╭─ THE DATA

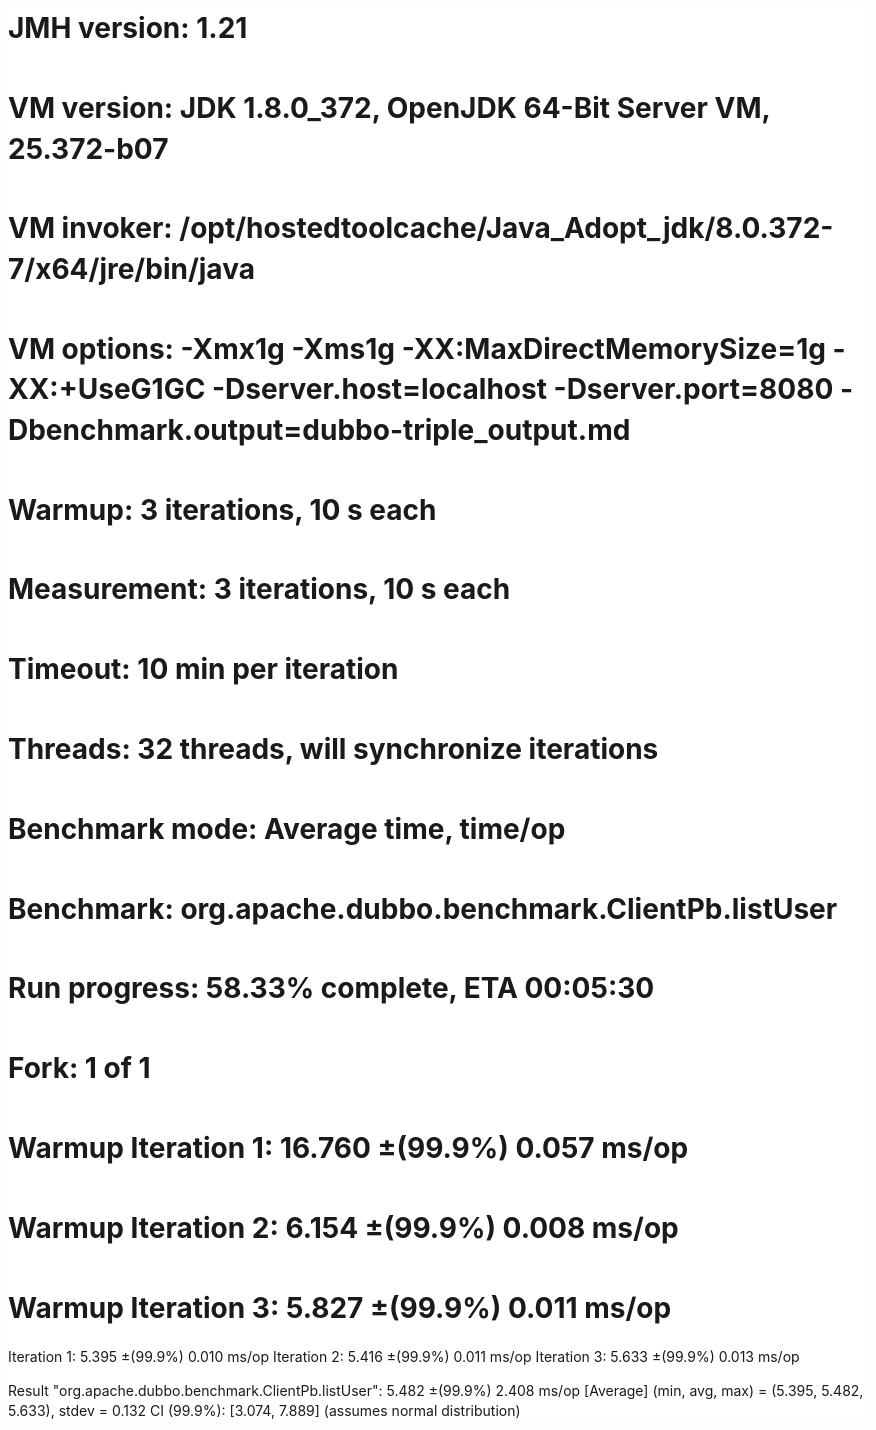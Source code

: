 
# JMH version: 1.21
# VM version: JDK 1.8.0_372, OpenJDK 64-Bit Server VM, 25.372-b07
# VM invoker: /opt/hostedtoolcache/Java_Adopt_jdk/8.0.372-7/x64/jre/bin/java
# VM options: -Xmx1g -Xms1g -XX:MaxDirectMemorySize=1g -XX:+UseG1GC -Dserver.host=localhost -Dserver.port=8080 -Dbenchmark.output=dubbo-triple_output.md
# Warmup: 3 iterations, 10 s each
# Measurement: 3 iterations, 10 s each
# Timeout: 10 min per iteration
# Threads: 32 threads, will synchronize iterations
# Benchmark mode: Average time, time/op
# Benchmark: org.apache.dubbo.benchmark.ClientPb.listUser

# Run progress: 58.33% complete, ETA 00:05:30
# Fork: 1 of 1
# Warmup Iteration   1: 16.760 ±(99.9%) 0.057 ms/op
# Warmup Iteration   2: 6.154 ±(99.9%) 0.008 ms/op
# Warmup Iteration   3: 5.827 ±(99.9%) 0.011 ms/op
Iteration   1: 5.395 ±(99.9%) 0.010 ms/op
Iteration   2: 5.416 ±(99.9%) 0.011 ms/op
Iteration   3: 5.633 ±(99.9%) 0.013 ms/op


Result "org.apache.dubbo.benchmark.ClientPb.listUser":
  5.482 ±(99.9%) 2.408 ms/op [Average]
  (min, avg, max) = (5.395, 5.482, 5.633), stdev = 0.132
  CI (99.9%): [3.074, 7.889] (assumes normal distribution)
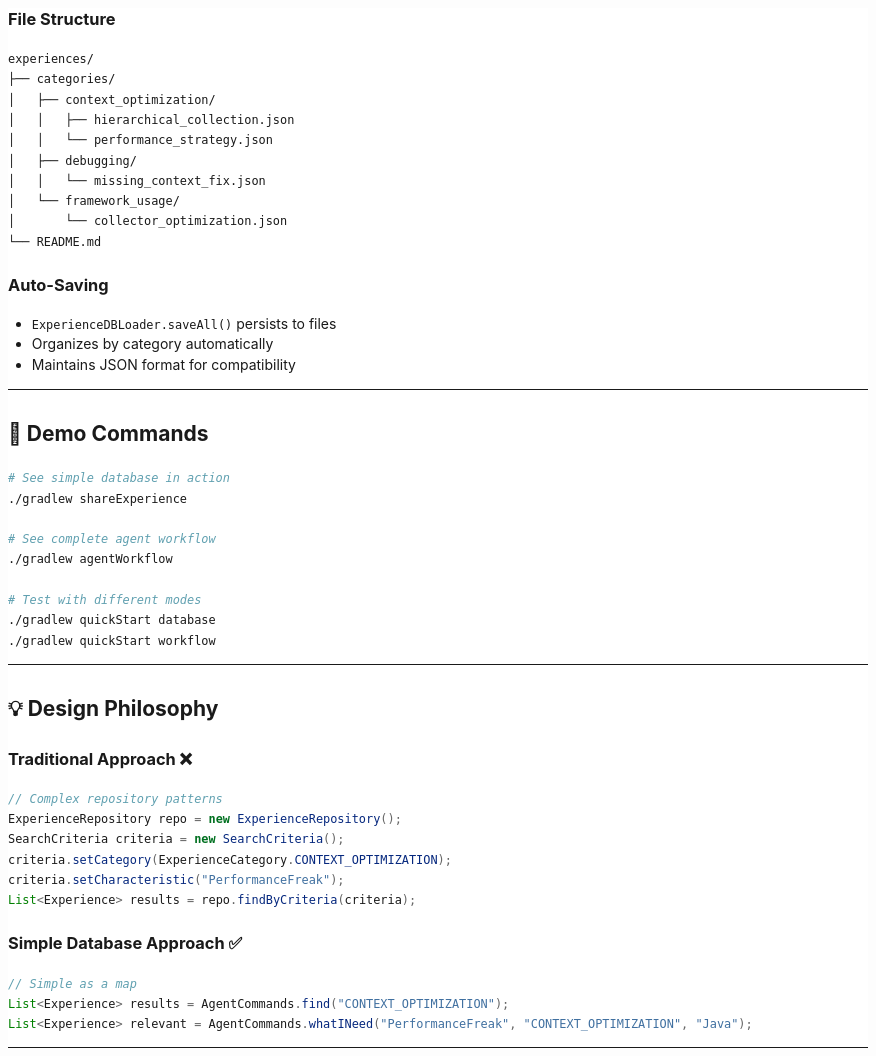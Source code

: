 ### File Structure
```
experiences/
├── categories/
│   ├── context_optimization/
│   │   ├── hierarchical_collection.json
│   │   └── performance_strategy.json
│   ├── debugging/
│   │   └── missing_context_fix.json
│   └── framework_usage/
│       └── collector_optimization.json
└── README.md
```

### Auto-Saving
- `ExperienceDBLoader.saveAll()` persists to files
- Organizes by category automatically
- Maintains JSON format for compatibility

---

## 🚀 **Demo Commands**

```bash
# See simple database in action
./gradlew shareExperience

# See complete agent workflow  
./gradlew agentWorkflow

# Test with different modes
./gradlew quickStart database
./gradlew quickStart workflow
```

---

## 💡 **Design Philosophy**

### Traditional Approach ❌
```java
// Complex repository patterns
ExperienceRepository repo = new ExperienceRepository();
SearchCriteria criteria = new SearchCriteria();
criteria.setCategory(ExperienceCategory.CONTEXT_OPTIMIZATION);
criteria.setCharacteristic("PerformanceFreak");
List<Experience> results = repo.findByCriteria(criteria);
```

### Simple Database Approach ✅
```java
// Simple as a map
List<Experience> results = AgentCommands.find("CONTEXT_OPTIMIZATION");
List<Experience> relevant = AgentCommands.whatINeed("PerformanceFreak", "CONTEXT_OPTIMIZATION", "Java");
```

---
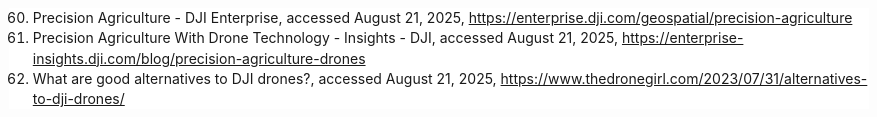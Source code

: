 60. Precision Agriculture - DJI Enterprise, accessed August 21, 2025, https://enterprise.dji.com/geospatial/precision-agriculture
61. Precision Agriculture With Drone Technology - Insights - DJI, accessed August 21, 2025, https://enterprise-insights.dji.com/blog/precision-agriculture-drones
62. What are good alternatives to DJI drones?, accessed August 21, 2025, https://www.thedronegirl.com/2023/07/31/alternatives-to-dji-drones/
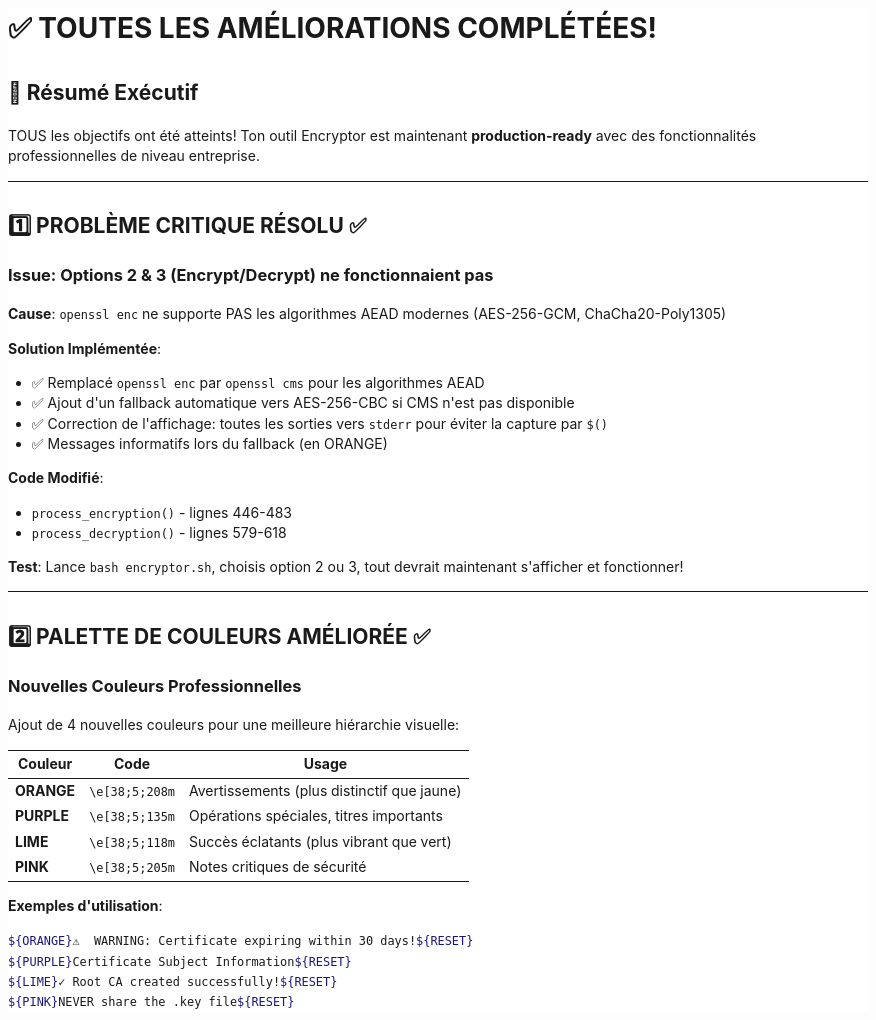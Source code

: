 # ✅ TOUTES LES AMÉLIORATIONS COMPLÉTÉES!

## 🎯 Résumé Exécutif

TOUS les objectifs ont été atteints! Ton outil Encryptor est maintenant **production-ready** avec des fonctionnalités professionnelles de niveau entreprise.

---

## 1️⃣ PROBLÈME CRITIQUE RÉSOLU ✅

### Issue: Options 2 & 3 (Encrypt/Decrypt) ne fonctionnaient pas

**Cause**: `openssl enc` ne supporte PAS les algorithmes AEAD modernes (AES-256-GCM, ChaCha20-Poly1305)

**Solution Implémentée**:
- ✅ Remplacé `openssl enc` par `openssl cms` pour les algorithmes AEAD
- ✅ Ajout d'un fallback automatique vers AES-256-CBC si CMS n'est pas disponible
- ✅ Correction de l'affichage: toutes les sorties vers `stderr` pour éviter la capture par `$()`
- ✅ Messages informatifs lors du fallback (en ORANGE)

**Code Modifié**:
- `process_encryption()` - lignes 446-483
- `process_decryption()` - lignes 579-618

**Test**: Lance `bash encryptor.sh`, choisis option 2 ou 3, tout devrait maintenant s'afficher et fonctionner!

---

## 2️⃣ PALETTE DE COULEURS AMÉLIORÉE ✅

### Nouvelles Couleurs Professionnelles

Ajout de 4 nouvelles couleurs pour une meilleure hiérarchie visuelle:

| Couleur | Code | Usage |
|---------|------|-------|
| **ORANGE** | `\e[38;5;208m` | Avertissements (plus distinctif que jaune) |
| **PURPLE** | `\e[38;5;135m` | Opérations spéciales, titres importants |
| **LIME** | `\e[38;5;118m` | Succès éclatants (plus vibrant que vert) |
| **PINK** | `\e[38;5;205m` | Notes critiques de sécurité |

**Exemples d'utilisation**:
```bash
${ORANGE}⚠️  WARNING: Certificate expiring within 30 days!${RESET}
${PURPLE}Certificate Subject Information${RESET}
${LIME}✓ Root CA created successfully!${RESET}
${PINK}NEVER share the .key file${RESET}
```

╰─

TRY IT = Display each line of the data where "criteria" occurs.

SOLUTION TO THIS PROBLEM =
SearchCriteria criteria = new SearchCriteria();
criteria.setCategory(ExperienceCategory.CONTEXT_OPTIMIZATION);
criteria.setCharacteristic("PerformanceFreak");
List<Experience> results = repo.findByCriteria(criteria);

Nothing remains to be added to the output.